C’est dans ce cadre que naît et se développe le concept européen de la société de la connaissance. Au départ, il s’agit d’amener l’ensemble des étudiants du supérieur à un niveau élevé de compétences afin de créer en Europe la société de la connaissance la plus compétitive du marché mondial. Remarque : nous verrons par la suite comment ce concept se modifiera selon l’évolution des besoins du marché.
« Bologne », c’est quoi ?
Il s’agit d’harmoniser les structures des différents systèmes d’enseignement supérieur en adoptant la norme anglo-saxonne, dans le but avoué d’accroître la compétitivité de l’enseignement supérieur européen.
Structuration de l’enseignement supérieur suite au processus de Bologne
Favoriser et encourager la mobilité, l’adaptabilité, la flexibilité des étudiants, des professeurs et des chercheurs.
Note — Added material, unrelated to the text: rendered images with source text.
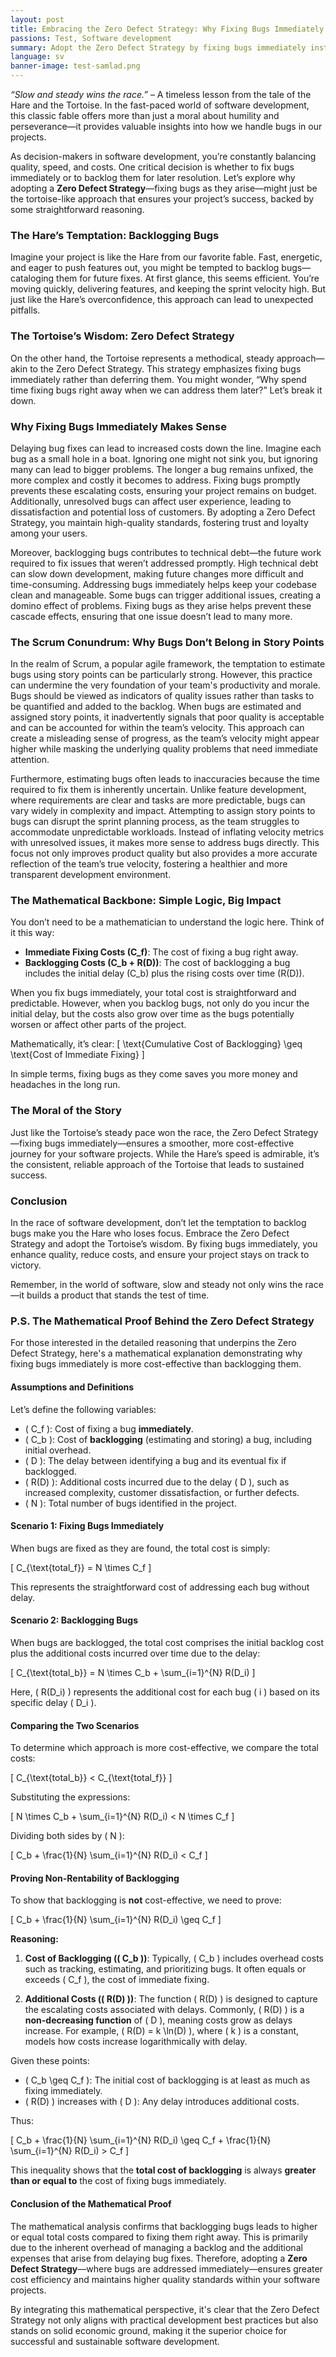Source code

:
 ```yaml
---
layout: post
title: Embracing the Zero Defect Strategy: Why Fixing Bugs Immediately Wins the Race
passions: Test, Software development
summary: Adopt the Zero Defect Strategy by fixing bugs immediately instead of backlogging them. Inspired by the Hare and the Tortoise, this approach ensures higher quality, reduced costs, and increased customer satisfaction. Mathematical proofs show that backlogging bugs leads to greater expenses over time. In Scrum, avoid assigning story points to bugs as it masks quality issues and disrupts team velocity. Embracing a steady, proactive bug-fixing method leads to more successful and sustainable software projects.
language: sv
banner-image: test-samlad.png
---
```


*“Slow and steady wins the race.”* – A timeless lesson from the tale of the Hare and the Tortoise. In the fast-paced world of software development, this classic fable offers more than just a moral about humility and perseverance—it provides valuable insights into how we handle bugs in our projects.

As decision-makers in software development, you’re constantly balancing quality, speed, and costs. One critical decision is whether to fix bugs immediately or to backlog them for later resolution. Let’s explore why adopting a **Zero Defect Strategy**—fixing bugs as they arise—might just be the tortoise-like approach that ensures your project’s success, backed by some straightforward reasoning.

### The Hare’s Temptation: Backlogging Bugs

Imagine your project is like the Hare from our favorite fable. Fast, energetic, and eager to push features out, you might be tempted to backlog bugs—cataloging them for future fixes. At first glance, this seems efficient. You’re moving quickly, delivering features, and keeping the sprint velocity high. But just like the Hare’s overconfidence, this approach can lead to unexpected pitfalls.

### The Tortoise’s Wisdom: Zero Defect Strategy

On the other hand, the Tortoise represents a methodical, steady approach—akin to the Zero Defect Strategy. This strategy emphasizes fixing bugs immediately rather than deferring them. You might wonder, “Why spend time fixing bugs right away when we can address them later?” Let’s break it down.

### Why Fixing Bugs Immediately Makes Sense

Delaying bug fixes can lead to increased costs down the line. Imagine each bug as a small hole in a boat. Ignoring one might not sink you, but ignoring many can lead to bigger problems. The longer a bug remains unfixed, the more complex and costly it becomes to address. Fixing bugs promptly prevents these escalating costs, ensuring your project remains on budget. Additionally, unresolved bugs can affect user experience, leading to dissatisfaction and potential loss of customers. By adopting a Zero Defect Strategy, you maintain high-quality standards, fostering trust and loyalty among your users.

Moreover, backlogging bugs contributes to technical debt—the future work required to fix issues that weren’t addressed promptly. High technical debt can slow down development, making future changes more difficult and time-consuming. Addressing bugs immediately helps keep your codebase clean and manageable. Some bugs can trigger additional issues, creating a domino effect of problems. Fixing bugs as they arise helps prevent these cascade effects, ensuring that one issue doesn’t lead to many more.

### The Scrum Conundrum: Why Bugs Don’t Belong in Story Points

In the realm of Scrum, a popular agile framework, the temptation to estimate bugs using story points can be particularly strong. However, this practice can undermine the very foundation of your team's productivity and morale. Bugs should be viewed as indicators of quality issues rather than tasks to be quantified and added to the backlog. When bugs are estimated and assigned story points, it inadvertently signals that poor quality is acceptable and can be accounted for within the team’s velocity. This approach can create a misleading sense of progress, as the team’s velocity might appear higher while masking the underlying quality problems that need immediate attention.

Furthermore, estimating bugs often leads to inaccuracies because the time required to fix them is inherently uncertain. Unlike feature development, where requirements are clear and tasks are more predictable, bugs can vary widely in complexity and impact. Attempting to assign story points to bugs can disrupt the sprint planning process, as the team struggles to accommodate unpredictable workloads. Instead of inflating velocity metrics with unresolved issues, it makes more sense to address bugs directly. This focus not only improves product quality but also provides a more accurate reflection of the team’s true velocity, fostering a healthier and more transparent development environment.

### The Mathematical Backbone: Simple Logic, Big Impact

You don’t need to be a mathematician to understand the logic here. Think of it this way:

- **Immediate Fixing Costs (C_f)**: The cost of fixing a bug right away.
- **Backlogging Costs (C_b + R(D))**: The cost of backlogging a bug includes the initial delay (C_b) plus the rising costs over time (R(D)).

When you fix bugs immediately, your total cost is straightforward and predictable. However, when you backlog bugs, not only do you incur the initial delay, but the costs also grow over time as the bugs potentially worsen or affect other parts of the project.

Mathematically, it’s clear:
\[ \text{Cumulative Cost of Backlogging} \geq \text{Cost of Immediate Fixing} \]

In simple terms, fixing bugs as they come saves you more money and headaches in the long run.

### The Moral of the Story

Just like the Tortoise’s steady pace won the race, the Zero Defect Strategy—fixing bugs immediately—ensures a smoother, more cost-effective journey for your software projects. While the Hare’s speed is admirable, it’s the consistent, reliable approach of the Tortoise that leads to sustained success.

### Conclusion

In the race of software development, don’t let the temptation to backlog bugs make you the Hare who loses focus. Embrace the Zero Defect Strategy and adopt the Tortoise’s wisdom. By fixing bugs immediately, you enhance quality, reduce costs, and ensure your project stays on track to victory.

Remember, in the world of software, slow and steady not only wins the race—it builds a product that stands the test of time.


### P.S. The Mathematical Proof Behind the Zero Defect Strategy

For those interested in the detailed reasoning that underpins the Zero Defect Strategy, here's a mathematical explanation demonstrating why fixing bugs immediately is more cost-effective than backlogging them.

#### **Assumptions and Definitions**

Let’s define the following variables:

- \( C_f \): Cost of fixing a bug **immediately**.
- \( C_b \): Cost of **backlogging** (estimating and storing) a bug, including initial overhead.
- \( D \): The delay between identifying a bug and its eventual fix if backlogged.
- \( R(D) \): Additional costs incurred due to the delay \( D \), such as increased complexity, customer dissatisfaction, or further defects.
- \( N \): Total number of bugs identified in the project.

#### **Scenario 1: Fixing Bugs Immediately**

When bugs are fixed as they are found, the total cost is simply:

\[
C_{\text{total\_f}} = N \times C_f
\]

This represents the straightforward cost of addressing each bug without delay.

#### **Scenario 2: Backlogging Bugs**

When bugs are backlogged, the total cost comprises the initial backlog cost plus the additional costs incurred over time due to the delay:

\[
C_{\text{total\_b}} = N \times C_b + \sum_{i=1}^{N} R(D_i)
\]

Here, \( R(D_i) \) represents the additional cost for each bug \( i \) based on its specific delay \( D_i \).

#### **Comparing the Two Scenarios**

To determine which approach is more cost-effective, we compare the total costs:

\[
C_{\text{total\_b}} < C_{\text{total\_f}}
\]

Substituting the expressions:

\[
N \times C_b + \sum_{i=1}^{N} R(D_i) < N \times C_f
\]

Dividing both sides by \( N \):

\[
C_b + \frac{1}{N} \sum_{i=1}^{N} R(D_i) < C_f
\]

#### **Proving Non-Rentability of Backlogging**

To show that backlogging is **not** cost-effective, we need to prove:

\[
C_b + \frac{1}{N} \sum_{i=1}^{N} R(D_i) \geq C_f
\]

**Reasoning:**

1. **Cost of Backlogging (\( C_b \))**: Typically, \( C_b \) includes overhead costs such as tracking, estimating, and prioritizing bugs. It often equals or exceeds \( C_f \), the cost of immediate fixing.

2. **Additional Costs (\( R(D) \))**: The function \( R(D) \) is designed to capture the escalating costs associated with delays. Commonly, \( R(D) \) is a **non-decreasing function** of \( D \), meaning costs grow as delays increase. For example, \( R(D) = k \ln(D) \), where \( k \) is a constant, models how costs increase logarithmically with delay.

Given these points:

- \( C_b \geq C_f \): The initial cost of backlogging is at least as much as fixing immediately.
- \( R(D) \) increases with \( D \): Any delay introduces additional costs.

Thus:

\[
C_b + \frac{1}{N} \sum_{i=1}^{N} R(D_i) \geq C_f + \frac{1}{N} \sum_{i=1}^{N} R(D_i) > C_f
\]

This inequality shows that the **total cost of backlogging** is always **greater than or equal to** the cost of fixing bugs immediately.

#### **Conclusion of the Mathematical Proof**

The mathematical analysis confirms that backlogging bugs leads to higher or equal total costs compared to fixing them right away. This is primarily due to the inherent overhead of managing a backlog and the additional expenses that arise from delaying bug fixes. Therefore, adopting a **Zero Defect Strategy**—where bugs are addressed immediately—ensures greater cost efficiency and maintains higher quality standards within your software projects.

By integrating this mathematical perspective, it's clear that the Zero Defect Strategy not only aligns with practical development best practices but also stands on solid economic ground, making it the superior choice for successful and sustainable software development.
Mais aussi la concurrence entre institutions, laboratoires et professeurs.
Nous entrons ici de plein pied dans la logique de la compétitivité et dans celle de la concurrence, véritable fondement de l’économie de marché.
Il n’est plus question d’assurer un niveau élevé de connaissances à l’ensemble des étudiants, mais de privilégier la création de pôles d’excellence. Ces derniers sont destinés à produire des étudiants disposant de qualifications très pointues pour accéder aux emplois hautement sélectifs qu’exige le capitalisme actuel.
D’un autre côté, il faut assurer une très large offre d’enseignement supérieur dont le but est de préparer une majorité d’étudiants à des emplois qui demandent des qualifications mineures. C’est cela que dissimule le concept de massification d’offres diversifiées de l’enseignement supérieur. C’est dans cet esprit qu’il faut lire la création d’un BAC après trois ans d’enseignement universitaire ; cette mesure doit permettre la formation d’une main-d’œuvre moins qualifiée, plus rapidement employable, fonctionnelle et rentable.
Une méthode : l’introduction des mécanismes d’accréditation et d’évaluation
Favoriser la concurrence aboutit à un classement des établissements (ranking) qui confère un label, une reconnaissance, aux universités les mieux classées, qui bénéficient de la sorte de financements très importants émanant de l’État, du privé ou encore des étudiants eux-mêmes. Pour les universités moins bien évaluées, le financement se réduit à peau de chagrin.
Ainsi se réalise la valorisation d’un déterminisme discriminatoire, selon le principe avoué par la Commission européenne que l’égalitarisme (et nous ajoutons : la démocratisation) nuit « à l’excellence ».
Concrètement, cela signifie : évaluer des professeurs en fonction de leurs publications en un temps donné (productivité) et de leur mobilité. Ajoutons que, pour bénéficier d’une bonne note, les travaux de recherche doivent répondre aux critères d’« utilité » selon les normes et besoins du marché. Or, de cette notation dépendent non seulement l’avenir du professeur, mais aussi la labellisation de son université. Par ailleurs, des techniques de management pénètrent l’université par des gestionnaires qui proviennent du monde de la finance.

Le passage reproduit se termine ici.